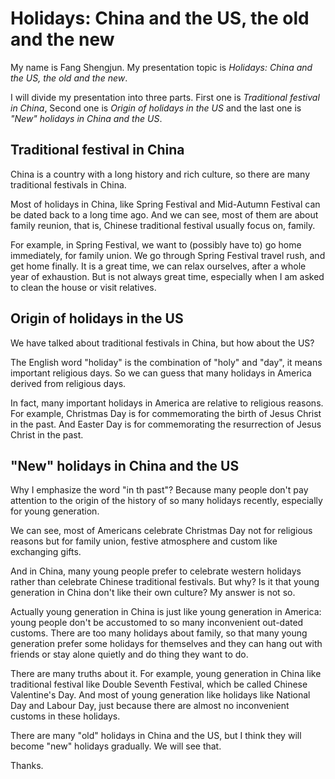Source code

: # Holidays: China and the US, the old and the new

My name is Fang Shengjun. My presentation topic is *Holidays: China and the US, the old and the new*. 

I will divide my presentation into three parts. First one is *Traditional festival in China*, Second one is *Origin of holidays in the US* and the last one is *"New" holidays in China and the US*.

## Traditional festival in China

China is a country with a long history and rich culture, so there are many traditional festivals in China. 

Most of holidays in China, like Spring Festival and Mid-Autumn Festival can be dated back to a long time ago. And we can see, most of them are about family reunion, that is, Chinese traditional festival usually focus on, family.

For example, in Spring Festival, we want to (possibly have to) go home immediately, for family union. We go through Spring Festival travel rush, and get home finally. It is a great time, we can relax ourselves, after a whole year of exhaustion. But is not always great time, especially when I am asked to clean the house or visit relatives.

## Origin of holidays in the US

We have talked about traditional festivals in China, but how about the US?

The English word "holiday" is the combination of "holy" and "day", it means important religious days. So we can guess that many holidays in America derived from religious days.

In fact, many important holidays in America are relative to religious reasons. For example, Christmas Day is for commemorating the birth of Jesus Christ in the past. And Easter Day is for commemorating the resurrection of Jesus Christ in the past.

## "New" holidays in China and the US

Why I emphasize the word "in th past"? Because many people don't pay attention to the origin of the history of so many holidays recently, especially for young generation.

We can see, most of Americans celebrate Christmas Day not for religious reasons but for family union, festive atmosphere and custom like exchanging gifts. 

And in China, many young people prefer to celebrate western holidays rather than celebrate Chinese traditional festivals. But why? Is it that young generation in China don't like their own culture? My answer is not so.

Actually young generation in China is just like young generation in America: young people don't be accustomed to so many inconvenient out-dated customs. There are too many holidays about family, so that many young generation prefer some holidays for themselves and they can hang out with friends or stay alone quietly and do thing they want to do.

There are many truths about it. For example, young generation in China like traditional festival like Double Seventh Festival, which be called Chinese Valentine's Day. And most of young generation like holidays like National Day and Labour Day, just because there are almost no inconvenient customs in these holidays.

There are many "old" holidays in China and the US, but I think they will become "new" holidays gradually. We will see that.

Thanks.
=-=-=-=-=
To do:
Within the material above, find every line containing the word "festivals" and copy it.

Exercise solution:
China is a country with a long history and rich culture, so there are many traditional festivals in China. 
We have talked about traditional festivals in China, but how about the US?
And in China, many young people prefer to celebrate western holidays rather than celebrate Chinese traditional festivals. But why? Is it that young generation in China don't like their own culture? My answer is not so.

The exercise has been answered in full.